Exclude the pictures, and otherwise reproduce the data in full.

== Extracted records

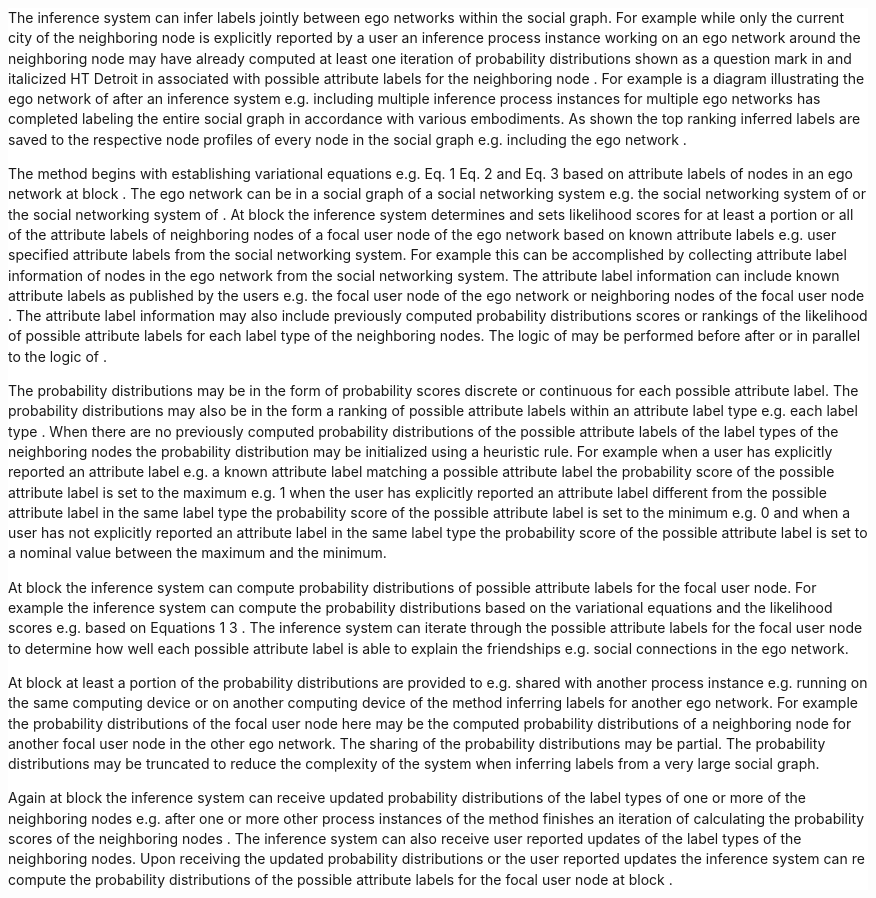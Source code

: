 The inference system can infer labels jointly between ego networks within the social graph. For example while only the current city of the neighboring node is explicitly reported by a user an inference process instance working on an ego network around the neighboring node may have already computed at least one iteration of probability distributions shown as a question mark in and italicized HT Detroit in associated with possible attribute labels for the neighboring node . For example is a diagram illustrating the ego network of after an inference system e.g. including multiple inference process instances for multiple ego networks has completed labeling the entire social graph in accordance with various embodiments. As shown the top ranking inferred labels are saved to the respective node profiles of every node in the social graph e.g. including the ego network .

The method begins with establishing variational equations e.g. Eq. 1 Eq. 2 and Eq. 3 based on attribute labels of nodes in an ego network at block . The ego network can be in a social graph of a social networking system e.g. the social networking system of or the social networking system of . At block the inference system determines and sets likelihood scores for at least a portion or all of the attribute labels of neighboring nodes of a focal user node of the ego network based on known attribute labels e.g. user specified attribute labels from the social networking system. For example this can be accomplished by collecting attribute label information of nodes in the ego network from the social networking system. The attribute label information can include known attribute labels as published by the users e.g. the focal user node of the ego network or neighboring nodes of the focal user node . The attribute label information may also include previously computed probability distributions scores or rankings of the likelihood of possible attribute labels for each label type of the neighboring nodes. The logic of may be performed before after or in parallel to the logic of .

The probability distributions may be in the form of probability scores discrete or continuous for each possible attribute label. The probability distributions may also be in the form a ranking of possible attribute labels within an attribute label type e.g. each label type . When there are no previously computed probability distributions of the possible attribute labels of the label types of the neighboring nodes the probability distribution may be initialized using a heuristic rule. For example when a user has explicitly reported an attribute label e.g. a known attribute label matching a possible attribute label the probability score of the possible attribute label is set to the maximum e.g. 1 when the user has explicitly reported an attribute label different from the possible attribute label in the same label type the probability score of the possible attribute label is set to the minimum e.g. 0 and when a user has not explicitly reported an attribute label in the same label type the probability score of the possible attribute label is set to a nominal value between the maximum and the minimum.

At block the inference system can compute probability distributions of possible attribute labels for the focal user node. For example the inference system can compute the probability distributions based on the variational equations and the likelihood scores e.g. based on Equations 1 3 . The inference system can iterate through the possible attribute labels for the focal user node to determine how well each possible attribute label is able to explain the friendships e.g. social connections in the ego network.

At block at least a portion of the probability distributions are provided to e.g. shared with another process instance e.g. running on the same computing device or on another computing device of the method inferring labels for another ego network. For example the probability distributions of the focal user node here may be the computed probability distributions of a neighboring node for another focal user node in the other ego network. The sharing of the probability distributions may be partial. The probability distributions may be truncated to reduce the complexity of the system when inferring labels from a very large social graph.

Again at block the inference system can receive updated probability distributions of the label types of one or more of the neighboring nodes e.g. after one or more other process instances of the method finishes an iteration of calculating the probability scores of the neighboring nodes . The inference system can also receive user reported updates of the label types of the neighboring nodes. Upon receiving the updated probability distributions or the user reported updates the inference system can re compute the probability distributions of the possible attribute labels for the focal user node at block .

====

**Response area:**
Source code

: The inference system can infer labels jointly between ego networks within the social graph. For example while only the current city of the neighboring node is explicitly reported by a user an inference process instance working on an ego network around the neighboring node may have already computed at least one iteration of probability distributions shown as a question mark in and italicized HT Detroit in associated with possible attribute labels for the neighboring node . For example is a diagram illustrating the ego network of after an inference system e.g. including multiple inference process instances for multiple ego networks has completed labeling the entire social graph in accordance with various embodiments. As shown the top ranking inferred labels are saved to the respective node profiles of every node in the social graph e.g. including the ego network .

The method begins with establishing variational equations e.g. Eq. 1 Eq. 2 and Eq. 3 based on attribute labels of nodes in an ego network at block . The ego network can be in a social graph of a social networking system e.g. the social networking system of or the social networking system of . At block the inference system determines and sets likelihood scores for at least a portion or all of the attribute labels of neighboring nodes of a focal user node of the ego network based on known attribute labels e.g. user specified attribute labels from the social networking system. For example this can be accomplished by collecting attribute label information of nodes in the ego network from the social networking system. The attribute label information can include known attribute labels as published by the users e.g. the focal user node of the ego network or neighboring nodes of the focal user node . The attribute label information may also include previously computed probability distributions scores or rankings of the likelihood of possible attribute labels for each label type of the neighboring nodes. The logic of may be performed before after or in parallel to the logic of .

The probability distributions may be in the form of probability scores discrete or continuous for each possible attribute label. The probability distributions may also be in the form a ranking of possible attribute labels within an attribute label type e.g. each label type . When there are no previously computed probability distributions of the possible attribute labels of the label types of the neighboring nodes the probability distribution may be initialized using a heuristic rule. For example when a user has explicitly reported an attribute label e.g. a known attribute label matching a possible attribute label the probability score of the possible attribute label is set to the maximum e.g. 1 when the user has explicitly reported an attribute label different from the possible attribute label in the same label type the probability score of the possible attribute label is set to the minimum e.g. 0 and when a user has not explicitly reported an attribute label in the same label type the probability score of the possible attribute label is set to a nominal value between the maximum and the minimum.

At block the inference system can compute probability distributions of possible attribute labels for the focal user node. For example the inference system can compute the probability distributions based on the variational equations and the likelihood scores e.g. based on Equations 1 3 . The inference system can iterate through the possible attribute labels for the focal user node to determine how well each possible attribute label is able to explain the friendships e.g. social connections in the ego network.

At block at least a portion of the probability distributions are provided to e.g. shared with another process instance e.g. running on the same computing device or on another computing device of the method inferring labels for another ego network. For example the probability distributions of the focal user node here may be the computed probability distributions of a neighboring node for another focal user node in the other ego network. The sharing of the probability distributions may be partial. The probability distributions may be truncated to reduce the complexity of the system when inferring labels from a very large social graph.

Again at block the inference system can receive updated probability distributions of the label types of one or more of the neighboring nodes e.g. after one or more other process instances of the method finishes an iteration of calculating the probability scores of the neighboring nodes . The inference system can also receive user reported updates of the label types of the neighboring nodes. Upon receiving the updated probability distributions or the user reported updates the inference system can re compute the probability distributions of the possible attribute labels for the focal user node at block .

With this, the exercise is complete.